A team of investigators from the United States has discovered that icebergs floating around in the Southern Ocean, near Antarctica, are not only contributing to sea level rise, but that they also play a previously-unknown role in the global carbon cycle and in climate control.

What the team discovered was that the huge ice blocks tend to dilute the waters through which they pass, while at the same time cooling them considerably. As this happens, the levels of chlorophyll in the seas increase beyond regular levels.

According to experts, this means that the waters around the Southern Ocean become more fertile, and also more capable of storing atmospheric carbon dioxide (CO2). This phenomenon will soon be included in computer models seeking to explain the Earth's carbon cycle.

High chlorophyll levels are indicators that organisms called phytoplankton – the basis of the marine food web – are booming. These microorganisms are the ones responsible for endowing the world's oceans with the ability to absorb CO2.

They use the chemical for photosynthesis, and store it themselves.
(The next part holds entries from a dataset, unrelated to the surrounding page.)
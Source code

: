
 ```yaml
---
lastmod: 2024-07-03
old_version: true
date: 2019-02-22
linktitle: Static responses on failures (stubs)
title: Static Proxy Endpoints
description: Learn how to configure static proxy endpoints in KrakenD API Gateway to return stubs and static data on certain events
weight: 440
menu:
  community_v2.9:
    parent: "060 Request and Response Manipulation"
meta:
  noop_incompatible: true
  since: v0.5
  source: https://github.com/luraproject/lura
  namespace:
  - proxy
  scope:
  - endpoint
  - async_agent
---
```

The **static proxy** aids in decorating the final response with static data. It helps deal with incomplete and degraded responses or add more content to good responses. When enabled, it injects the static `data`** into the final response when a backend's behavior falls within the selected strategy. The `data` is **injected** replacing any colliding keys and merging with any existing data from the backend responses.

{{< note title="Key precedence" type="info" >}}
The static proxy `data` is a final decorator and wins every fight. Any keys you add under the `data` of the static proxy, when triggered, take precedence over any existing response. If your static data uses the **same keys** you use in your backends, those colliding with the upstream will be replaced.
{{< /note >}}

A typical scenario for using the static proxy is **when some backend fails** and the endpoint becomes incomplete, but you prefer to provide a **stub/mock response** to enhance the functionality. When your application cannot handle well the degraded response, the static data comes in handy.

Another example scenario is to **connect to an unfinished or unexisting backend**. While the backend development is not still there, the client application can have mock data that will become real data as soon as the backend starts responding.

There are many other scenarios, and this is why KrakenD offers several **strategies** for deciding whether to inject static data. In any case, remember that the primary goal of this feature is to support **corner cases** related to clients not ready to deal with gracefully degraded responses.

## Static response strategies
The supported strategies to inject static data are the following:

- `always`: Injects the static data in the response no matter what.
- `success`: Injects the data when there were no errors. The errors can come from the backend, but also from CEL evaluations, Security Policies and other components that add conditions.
When they die, they sink to the bottom of the ocean, depositing the carbon at those locations. The more phytoplankton there is, the more CO2 is absorbed, trapped and stored under the waters.

The new study found that “iceberg transport and melting have a role in the distribution of phytoplankton in the Weddell Sea,” which is something researchers had no clue about until now, explains team member John J. Helly.

He is based at the University of California in San Diego (UCSD) and the Scripps Institution of Oceanography (SIO). The expert is also the director of the Laboratory for Environmental and Earth Sciences (LEES), at the UCSD Supercomputer Center.

Details of the new research appear in the latest issue of the top scientific journal Nature Geosciences. The work was funded in part by the US National Science Foundation (NSF). The paper is entitled “Cooling, Dilution and Mixing of Ocean Water by Free-drifting Icebergs in the Weddell Sea.”

“These new findings amplify the team's previous discoveries about icebergs and confirm that icebergs contribute yet another, previously unsuspected, dimension of physical and biological complexity to polar ecosystems,” adds Roberta L. Marinelli.

She holds an appointment as the director of the NSF Antarctic Organisms and Ecosystems Program.

The work also revealed “that icebergs influence oceanic surface waters and mixing to greater extents than previously realized,” adds paper author Ronald S. Kaufmann, who is an associate professor of marine science and environmental studies at the UCSD.